» Available data:
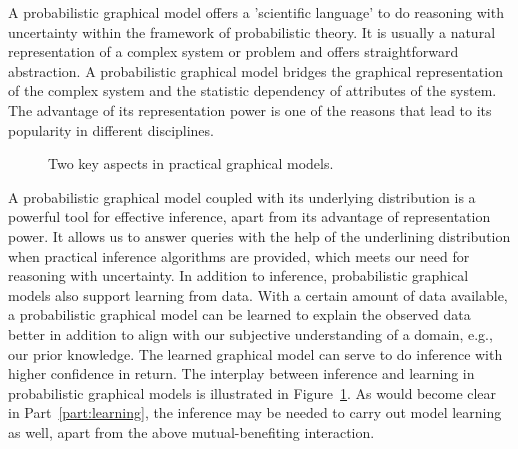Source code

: A probabilistic graphical model offers a 'scientific language' to do reasoning with uncertainty within the framework of probabilistic theory. It is usually a natural representation of a complex system or problem and offers straightforward abstraction. A probabilistic graphical model bridges the graphical representation of the complex system and the statistic dependency of attributes of the system.
The advantage of its representation power is one of the reasons that lead to its popularity in different disciplines.

\begin{figure}[!t]
  \centering
  \caption{Two key aspects in practical graphical models.}
  \label{fig:intro-pgm}
\end{figure}

A probabilistic graphical model coupled with its underlying distribution is a powerful tool for effective inference, apart from its advantage of representation power. It allows us to answer queries with the help of the underlining distribution when practical inference algorithms are provided, which meets our need for reasoning with uncertainty. In addition to inference, probabilistic graphical models also support learning from data. With a certain amount of data available, a probabilistic graphical model can be learned to explain the observed data better in addition to align with our subjective understanding of a domain, e.g., our prior knowledge. The learned graphical model can serve to do inference with higher confidence in return. The interplay between inference and learning in probabilistic graphical models is illustrated in Figure~\ref{fig:intro-pgm}. As would become clear in Part~\ref{part:learning}, the inference may be needed to carry out model learning as well, apart from the above mutual-benefiting interaction.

» What is needed: When a line in the listing has the string "reasoning" in it, return that line.

» Written response:
: A probabilistic graphical model offers a 'scientific language' to do reasoning with uncertainty within the framework of probabilistic theory. It is usually a natural representation of a complex system or problem and offers straightforward abstraction. A probabilistic graphical model bridges the graphical representation of the complex system and the statistic dependency of attributes of the system.
A probabilistic graphical model coupled with its underlying distribution is a powerful tool for effective inference, apart from its advantage of representation power. It allows us to answer queries with the help of the underlining distribution when practical inference algorithms are provided, which meets our need for reasoning with uncertainty. In addition to inference, probabilistic graphical models also support learning from data. With a certain amount of data available, a probabilistic graphical model can be learned to explain the observed data better in addition to align with our subjective understanding of a domain, e.g., our prior knowledge. The learned graphical model can serve to do inference with higher confidence in return. The interplay between inference and learning in probabilistic graphical models is illustrated in Figure~\ref{fig:intro-pgm}. As would become clear in Part~\ref{part:learning}, the inference may be needed to carry out model learning as well, apart from the above mutual-benefiting interaction.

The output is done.